Two lines each of about a dozen stringy boy children formed up. Some of them were garbed in dusty thobe-like garments, of the kind worn by children to Koranic schools. Others were in grimy T-shirts, the logos of football teams quenched in the fabric by dust, and khaki shorts massive by the standards of their legs. Contrary to other supposed ‘victims’ Prim had met, these seemed blank-eyed, obedient and inexpectant.
Now the Rizeighat militia leader let his gun down to the ground with one hand and made a profound obeisance to the professor. Next he nodded with joined hands towards the baroness, Connie and Prim. ‘
Assalamu Alaykum!
’ he said, devout in greeting.
‘Better help me with the water,’ Connie Everdale told Prim. She led her off through the grass to the Sharps, and they mounted the steps. They were clearly to be the handmaidens of the process. It was over-warm within, but Connie worked fast, taking up one multi-litre pack of water and handing Prim another, with a pack of plastic cups beside.
Outside, a negotiation was in progress between the baroness, the professor, the Rizeighat officer and John Along. Prim passed, pouring water into plastic cups, down one line of children, who exuded sweat, fear and the smell of dust and dung. The boys did not reach for the cups of water until they were proffered. They had spent their times in some hard school.

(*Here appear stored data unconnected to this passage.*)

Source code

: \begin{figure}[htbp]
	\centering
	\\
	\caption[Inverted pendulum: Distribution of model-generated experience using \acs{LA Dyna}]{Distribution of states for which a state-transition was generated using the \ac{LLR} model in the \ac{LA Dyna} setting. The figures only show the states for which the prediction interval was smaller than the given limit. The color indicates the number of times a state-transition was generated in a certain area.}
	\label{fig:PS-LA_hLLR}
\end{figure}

Prim became aware of whispering, and was relieved to find two boys trading satiric grins, finding her as laughable an authority as boys their age – ten to thirteen – were meant to find all such figures. Yet they all told her
shokran
, thanks, as they had no doubt been instructed by their masters, whoever these might have been.
Coming level with a light-skinned Rizeighat militia guard, Prim studied his face a second and offered him a cup of water. Before accepting, the
man, who could not have been more than twenty-two, joined his hands, and bowed his head. He too had been to a hard school.